Exercise description: Look through the data below. Pick out the lines holding the string "Happy".

##### Exercise data #####

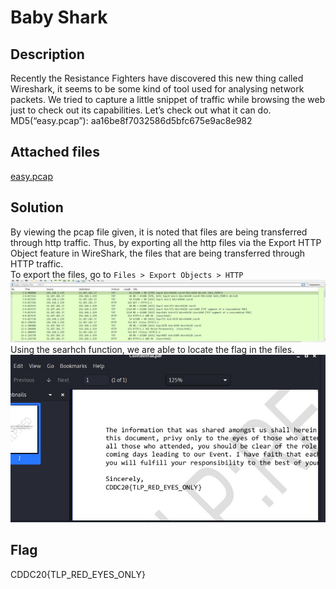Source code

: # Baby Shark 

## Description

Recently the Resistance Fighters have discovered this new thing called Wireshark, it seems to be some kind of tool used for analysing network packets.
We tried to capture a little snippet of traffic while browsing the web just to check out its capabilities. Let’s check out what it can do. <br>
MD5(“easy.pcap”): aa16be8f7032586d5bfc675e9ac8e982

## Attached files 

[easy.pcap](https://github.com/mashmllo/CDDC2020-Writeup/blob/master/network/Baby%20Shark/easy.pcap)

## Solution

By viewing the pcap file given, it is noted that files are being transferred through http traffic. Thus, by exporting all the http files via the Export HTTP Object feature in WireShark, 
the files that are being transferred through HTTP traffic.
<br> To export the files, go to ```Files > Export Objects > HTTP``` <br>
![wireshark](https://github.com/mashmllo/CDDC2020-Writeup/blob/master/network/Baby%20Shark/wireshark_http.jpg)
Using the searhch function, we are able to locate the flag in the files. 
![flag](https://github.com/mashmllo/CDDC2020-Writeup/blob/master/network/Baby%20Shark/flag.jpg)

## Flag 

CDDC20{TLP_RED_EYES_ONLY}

#####
##### Exercise data #####

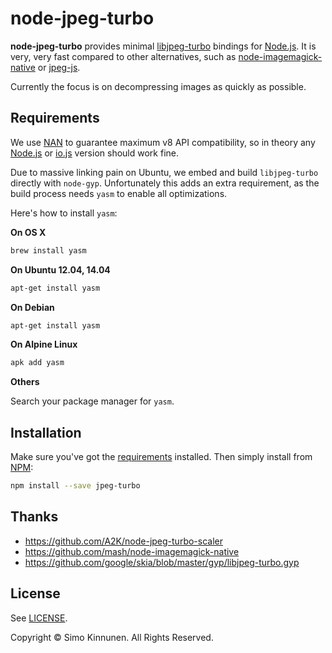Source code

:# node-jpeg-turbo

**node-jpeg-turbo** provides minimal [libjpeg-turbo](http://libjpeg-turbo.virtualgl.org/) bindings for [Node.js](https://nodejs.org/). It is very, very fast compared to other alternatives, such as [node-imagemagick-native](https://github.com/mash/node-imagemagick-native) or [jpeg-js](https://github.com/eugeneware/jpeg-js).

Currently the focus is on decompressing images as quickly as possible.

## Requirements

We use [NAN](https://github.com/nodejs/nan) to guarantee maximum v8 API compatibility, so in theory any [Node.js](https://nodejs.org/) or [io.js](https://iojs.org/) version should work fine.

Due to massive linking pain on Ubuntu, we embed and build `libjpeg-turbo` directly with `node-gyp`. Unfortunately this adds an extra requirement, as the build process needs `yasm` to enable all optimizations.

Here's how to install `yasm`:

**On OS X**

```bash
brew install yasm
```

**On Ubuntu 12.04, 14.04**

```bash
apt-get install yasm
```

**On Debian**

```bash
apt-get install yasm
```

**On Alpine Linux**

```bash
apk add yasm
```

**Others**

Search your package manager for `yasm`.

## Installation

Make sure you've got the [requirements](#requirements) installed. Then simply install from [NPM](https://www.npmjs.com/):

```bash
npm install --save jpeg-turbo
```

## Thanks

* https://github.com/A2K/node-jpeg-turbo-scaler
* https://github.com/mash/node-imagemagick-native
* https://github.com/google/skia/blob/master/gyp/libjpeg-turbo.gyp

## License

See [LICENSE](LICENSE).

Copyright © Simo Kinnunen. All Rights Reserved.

#####
##### Exercise data #####

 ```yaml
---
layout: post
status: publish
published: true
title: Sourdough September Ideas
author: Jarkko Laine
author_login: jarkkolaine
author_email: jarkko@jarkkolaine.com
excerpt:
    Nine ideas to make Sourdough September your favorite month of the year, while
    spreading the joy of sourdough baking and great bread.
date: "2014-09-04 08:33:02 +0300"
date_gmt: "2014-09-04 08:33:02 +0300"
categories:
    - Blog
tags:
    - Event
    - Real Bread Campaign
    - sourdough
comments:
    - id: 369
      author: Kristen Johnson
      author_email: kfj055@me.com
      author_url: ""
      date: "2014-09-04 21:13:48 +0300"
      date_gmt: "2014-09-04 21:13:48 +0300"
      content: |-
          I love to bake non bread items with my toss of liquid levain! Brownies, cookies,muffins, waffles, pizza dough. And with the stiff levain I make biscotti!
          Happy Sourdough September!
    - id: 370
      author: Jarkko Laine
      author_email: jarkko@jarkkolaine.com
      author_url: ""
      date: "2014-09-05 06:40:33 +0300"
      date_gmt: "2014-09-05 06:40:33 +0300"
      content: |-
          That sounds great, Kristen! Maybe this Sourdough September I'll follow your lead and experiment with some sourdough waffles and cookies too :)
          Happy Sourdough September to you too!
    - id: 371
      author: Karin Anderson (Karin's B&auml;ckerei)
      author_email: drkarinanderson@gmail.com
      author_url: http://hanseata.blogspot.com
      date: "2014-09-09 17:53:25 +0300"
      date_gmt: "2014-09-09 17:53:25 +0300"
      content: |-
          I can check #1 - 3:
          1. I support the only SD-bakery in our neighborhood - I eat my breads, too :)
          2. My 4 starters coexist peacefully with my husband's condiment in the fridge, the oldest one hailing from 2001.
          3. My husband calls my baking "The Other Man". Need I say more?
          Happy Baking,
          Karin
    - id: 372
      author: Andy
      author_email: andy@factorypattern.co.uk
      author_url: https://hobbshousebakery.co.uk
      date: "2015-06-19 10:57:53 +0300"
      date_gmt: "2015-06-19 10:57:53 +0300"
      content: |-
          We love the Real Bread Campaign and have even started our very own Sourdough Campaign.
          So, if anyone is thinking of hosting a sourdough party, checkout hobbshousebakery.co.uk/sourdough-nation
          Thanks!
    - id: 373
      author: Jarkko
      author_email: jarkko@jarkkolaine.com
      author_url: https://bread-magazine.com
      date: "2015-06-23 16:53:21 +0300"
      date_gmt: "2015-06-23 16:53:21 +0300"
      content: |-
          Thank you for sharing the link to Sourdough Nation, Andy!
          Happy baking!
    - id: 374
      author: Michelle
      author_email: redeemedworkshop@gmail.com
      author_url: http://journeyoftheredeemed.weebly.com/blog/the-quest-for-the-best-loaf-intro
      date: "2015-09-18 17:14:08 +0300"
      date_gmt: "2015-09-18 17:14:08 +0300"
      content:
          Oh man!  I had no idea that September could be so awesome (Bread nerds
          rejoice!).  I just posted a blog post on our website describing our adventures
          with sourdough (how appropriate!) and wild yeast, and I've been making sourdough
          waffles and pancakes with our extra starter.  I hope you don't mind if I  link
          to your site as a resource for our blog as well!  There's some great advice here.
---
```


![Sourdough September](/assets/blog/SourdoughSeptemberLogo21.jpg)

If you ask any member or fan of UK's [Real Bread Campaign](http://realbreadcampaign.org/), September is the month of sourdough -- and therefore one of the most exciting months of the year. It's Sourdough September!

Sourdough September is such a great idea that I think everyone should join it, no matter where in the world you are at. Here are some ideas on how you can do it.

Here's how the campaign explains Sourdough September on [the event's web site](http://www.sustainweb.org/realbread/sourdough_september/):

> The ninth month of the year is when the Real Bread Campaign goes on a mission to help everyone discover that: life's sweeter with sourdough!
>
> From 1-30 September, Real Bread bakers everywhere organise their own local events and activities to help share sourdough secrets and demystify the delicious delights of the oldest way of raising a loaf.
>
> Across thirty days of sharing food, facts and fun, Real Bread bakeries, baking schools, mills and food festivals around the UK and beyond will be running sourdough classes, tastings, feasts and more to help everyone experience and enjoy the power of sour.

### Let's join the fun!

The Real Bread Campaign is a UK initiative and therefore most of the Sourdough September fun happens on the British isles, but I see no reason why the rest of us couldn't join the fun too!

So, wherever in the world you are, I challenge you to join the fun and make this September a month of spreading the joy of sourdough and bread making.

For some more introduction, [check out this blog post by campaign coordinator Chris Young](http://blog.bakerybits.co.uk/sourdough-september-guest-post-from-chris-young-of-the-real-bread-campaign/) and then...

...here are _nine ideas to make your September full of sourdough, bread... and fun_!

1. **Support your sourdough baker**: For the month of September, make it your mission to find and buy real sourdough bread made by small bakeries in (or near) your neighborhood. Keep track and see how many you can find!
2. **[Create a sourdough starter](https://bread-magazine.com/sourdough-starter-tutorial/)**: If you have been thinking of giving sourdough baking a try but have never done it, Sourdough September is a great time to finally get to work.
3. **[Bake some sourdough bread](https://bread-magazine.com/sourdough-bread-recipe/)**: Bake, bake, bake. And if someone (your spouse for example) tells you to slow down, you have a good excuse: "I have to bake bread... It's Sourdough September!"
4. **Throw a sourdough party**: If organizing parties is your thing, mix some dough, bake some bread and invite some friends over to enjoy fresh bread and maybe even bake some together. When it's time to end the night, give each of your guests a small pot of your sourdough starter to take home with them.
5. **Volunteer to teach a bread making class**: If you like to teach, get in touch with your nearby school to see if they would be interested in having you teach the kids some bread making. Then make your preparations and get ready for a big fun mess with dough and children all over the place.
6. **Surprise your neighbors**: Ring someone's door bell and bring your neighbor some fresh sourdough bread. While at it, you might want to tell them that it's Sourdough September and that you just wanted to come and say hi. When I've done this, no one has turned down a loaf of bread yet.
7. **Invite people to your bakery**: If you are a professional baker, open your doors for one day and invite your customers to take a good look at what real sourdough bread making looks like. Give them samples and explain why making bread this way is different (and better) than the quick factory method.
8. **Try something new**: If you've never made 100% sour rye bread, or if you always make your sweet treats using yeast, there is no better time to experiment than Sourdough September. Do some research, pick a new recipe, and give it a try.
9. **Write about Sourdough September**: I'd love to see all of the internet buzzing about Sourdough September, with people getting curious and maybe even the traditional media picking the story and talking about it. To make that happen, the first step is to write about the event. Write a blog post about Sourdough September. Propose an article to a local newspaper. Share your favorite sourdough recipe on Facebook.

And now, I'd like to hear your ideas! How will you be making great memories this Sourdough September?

#####

Expected answer:
          Happy Sourdough September!
          Happy Sourdough September to you too!
          Happy Baking,
          Happy baking!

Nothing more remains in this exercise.